Mientras la ejecutiva rastreaba los estados de cuenta de meses atrás, la mujer volteó a platicar conmigo. Yo ya había acabado lo que tenía que hacer y estaba ya por irme, pero nunca desperdicio una historia. Me quedé. Su marido había fallecido durante la pandemia y según sus palabras, lo único bueno que le había dejado era una pensión por viudez y dos hijos ya adultos. Una, la mayor, vivía en Aguascalientes, casada con un tipo “igualito a su padre” (esto lo dijo mientras enrollaba los ojos hacia arriba), y un hijo que también en pandemia había regresado a vivir con ella, bajo pretexto de no dejarla sola, pero que en realidad no tenía a dónde ir después de que la mujer con la que vivía lo había corrido de la casa que compartían “por baquetón”.  Claramente la señora no tenía en  alta estima a la gente que la rodeaba y  su carácter distaba de ser facilito. Era una persona sola, de esas que quisieran estar acompañadas, pero que no hace que sea fácil estar con ellas.  Según sus palabras, su hijos resultaron ser unos inútiles y su marido una decepción mayúscula que nunca logró nada en la vida, mas que conservar un trabajo de burócrata en una dependencia federal. Ella, según me contó, había sido una belleza de joven, pero optó por ese muchacho que tenía un trabajo estable y que se veía escalaría pronto hasta ser, “de perdida” delegado federal, pero nunca ocurrió. Ahora, no esperaba mucho de nadie.

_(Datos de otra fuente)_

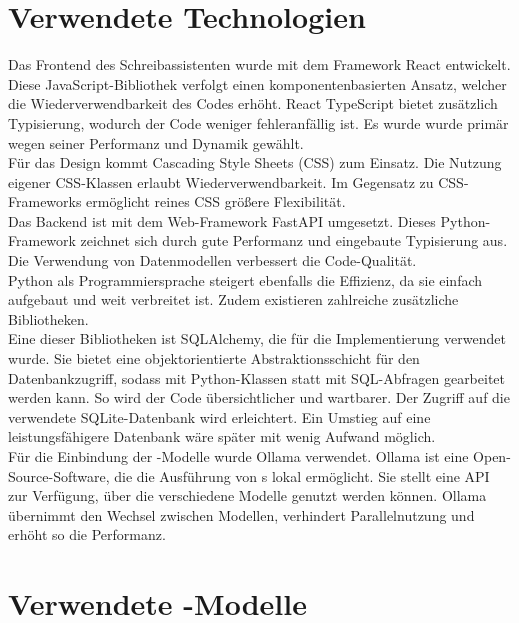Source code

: \documentclass[../main.tex]{subfiles}
\begin{document}
\section{Verwendete Technologien}

Das Frontend des Schreibassistenten wurde mit dem Framework React entwickelt. Diese JavaScript-Bibliothek verfolgt einen komponentenbasierten Ansatz, welcher die Wiederverwendbarkeit 
des Codes erhöht. React TypeScript bietet zusätzlich Typisierung, wodurch der Code weniger fehleranfällig ist. Es wurde wurde primär wegen seiner Performanz und Dynamik gewählt. \cite{react1,react2} \\
Für das Design kommt Cascading Style Sheets (CSS) zum Einsatz. Die Nutzung eigener CSS-Klassen erlaubt Wiederverwendbarkeit. Im Gegensatz zu CSS-Frameworks ermöglicht reines CSS größere Flexibilität.\\
Das Backend ist mit dem Web-Framework FastAPI umgesetzt. Dieses Python-Framework zeichnet sich durch gute Performanz und eingebaute Typisierung aus. Die Verwendung von Datenmodellen verbessert die Code-Qualität\cite{fastapi}.\\
Python als Programmiersprache steigert ebenfalls die Effizienz, da sie einfach aufgebaut und weit verbreitet ist. Zudem existieren zahlreiche zusätzliche Bibliotheken.\cite{python}\\
Eine dieser Bibliotheken ist SQLAlchemy, die für die Implementierung verwendet wurde. Sie bietet eine objektorientierte Abstraktionsschicht für den Datenbankzugriff, sodass mit Python-Klassen statt mit SQL-Abfragen gearbeitet werden kann. 
So wird der Code übersichtlicher und wartbarer. Der Zugriff auf die verwendete SQLite-Datenbank wird erleichtert. Ein Umstieg auf eine leistungsfähigere Datenbank wäre später mit wenig Aufwand möglich.\cite{SQLAlchemy}\\
Für die Einbindung der -Modelle wurde Ollama verwendet. Ollama ist eine Open-Source-Software, die die Ausführung von s lokal ermöglicht. 
Sie stellt eine API zur Verfügung, über die verschiedene Modelle genutzt werden können. Ollama übernimmt den Wechsel zwischen Modellen, verhindert Parallelnutzung und erhöht so die Performanz.\cite{ollamaSchreibassi,ollamaTechnologie}



\section{Verwendete -Modelle} \label{sec:kiModelle}
\end{document}
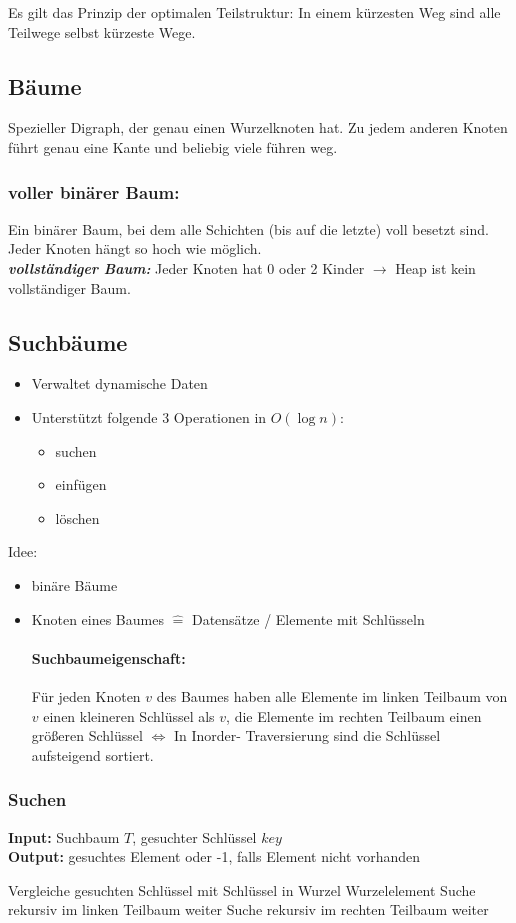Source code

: \documentclass[fleqn]{scrartcl}
\begin{document}
Es gilt das Prinzip der optimalen Teilstruktur: In einem kürzesten Weg sind alle Teilwege selbst kürzeste Wege.

\subsection{Bäume}
Spezieller Digraph, der genau einen Wurzelknoten hat.
Zu jedem anderen Knoten führt genau eine Kante und beliebig viele führen weg.
\subsubsection{voller binärer Baum:} Ein binärer Baum, bei dem alle Schichten (bis auf die letzte) voll besetzt sind. \glqq Jeder Knoten hängt so hoch wie möglich.\grqq\\
\textbf{\textit{vollständiger Baum:}} Jeder Knoten hat 0 oder 2 Kinder $\rightarrow$ Heap ist kein vollständiger Baum.

\subsection{Suchbäume}
\begin{itemize}
\item Verwaltet dynamische Daten
\item Unterstützt folgende 3 Operationen in $O (\log n)$:
\begin{itemize}
\item suchen
\item einfügen
\item löschen
\end{itemize}
\end{itemize}

Idee:
\begin{itemize}
\item binäre Bäume
\item Knoten eines Baumes $\widehat{=}$ Datensätze / Elemente mit Schlüsseln

\paragraph*{Suchbaumeigenschaft:}
Für jeden Knoten $v$ des Baumes haben alle Elemente im linken Teilbaum von $v$ einen kleineren Schlüssel als $v$, die Elemente im rechten Teilbaum einen größeren Schlüssel $\Leftrightarrow$ In Inorder- Traversierung sind die Schlüssel aufsteigend sortiert.
\end{itemize}

\subsubsection{Suchen}
\textbf{Input:} Suchbaum $T$, gesuchter Schlüssel $key$\\
\textbf{Output:} gesuchtes Element oder -1, falls Element nicht vorhanden
\begin{algorithmic}
\State Vergleiche gesuchten Schlüssel mit Schlüssel in Wurzel
\State \Return Wurzelelement
\Else {}
\State Suche rekursiv im linken Teilbaum weiter
\Else 
\State Suche rekursiv im rechten Teilbaum weiter
\EndIf
\EndIf
\State {}
\end{algorithmic}
\end{document}
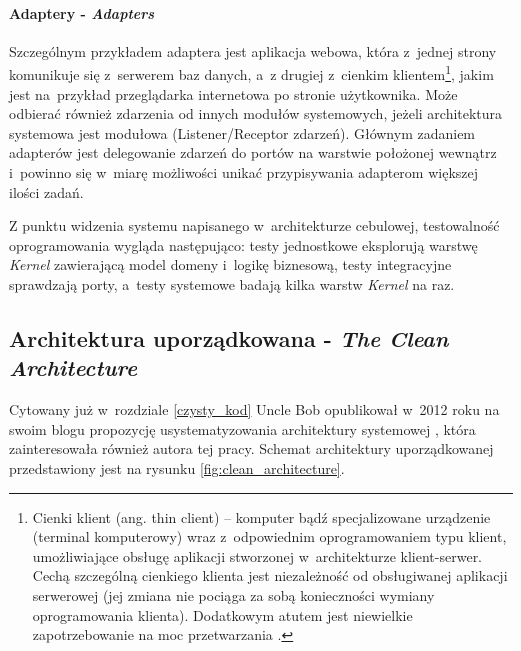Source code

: \paragraph{Adaptery - \textit{Adapters}}
Szczególnym przykładem adaptera jest aplikacja webowa, która z~jednej strony komunikuje się z~serwerem baz danych, a~z drugiej z~cienkim klientem\footnote{Cienki klient (ang. thin client) – komputer bądź specjalizowane urządzenie (terminal komputerowy) wraz z~odpowiednim oprogramowaniem typu klient, umożliwiające obsługę aplikacji stworzonej w~architekturze klient-serwer. Cechą szczególną cienkiego klienta jest niezależność od obsługiwanej aplikacji serwerowej (jej zmiana nie pociąga za sobą konieczności wymiany oprogramowania klienta). Dodatkowym atutem jest niewielkie zapotrzebowanie na moc przetwarzania \cite{website:wikipedia}.}, jakim jest na~przykład przeglądarka internetowa po stronie użytkownika. Może odbierać również zdarzenia od innych modułów systemowych, jeżeli architektura systemowa jest modułowa (Listener/Receptor zdarzeń). Głównym zadaniem adapterów jest delegowanie zdarzeń do portów na warstwie położonej wewnątrz i~powinno się w~miarę możliwości unikać przypisywania adapterom większej ilości zadań.

Z punktu widzenia systemu napisanego w~architekturze cebulowej, testowalność oprogramowania wygląda następująco: testy jednostkowe eksplorują warstwę \textit{Kernel} zawierającą model domeny i~logikę biznesową, testy integracyjne sprawdzają porty, a~testy systemowe badają kilka warstw \textit{Kernel} na raz.

\subsection{Architektura uporządkowana - \textit{The Clean Architecture}}
\label{clean_architecture_opis}
Cytowany już w~rozdziale \ref{czysty_kod} Uncle Bob opublikował w~2012 roku na swoim blogu propozycję usystematyzowania architektury systemowej  \cite{website:cecil:blog}, która zainteresowała również autora tej pracy. Schemat architektury uporządkowanej przedstawiony jest na rysunku \ref{fig:clean_architecture}.
\newpage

La ejecutiva se acercó con un montón de hojas donde ya había marcado los gastos que le habían resultado extraños, para facilitar la tarea. Cuando los pasó a la clienta,  ésta abrió los ojos como platos. Había reconocido cierto patrón de compras y con él, la certeza de que su hijo le “tomaba prestada” su tarjeta bancaria y la utilizaba sin su consentimiento. Sumó casi veinticinco mil pesos en lo que va del año. “-¡Infeliz, infeliz desgraciado!-“. Su enojo era entendible.  Salió del banco lentamente, pero con furia. “-Yo creo que ella también es un poquito infeliz. Ni las gracias dio-“, escuché decir a la empleada del banco. Puede que sea cierto. Cada quien es infeliz a su manera.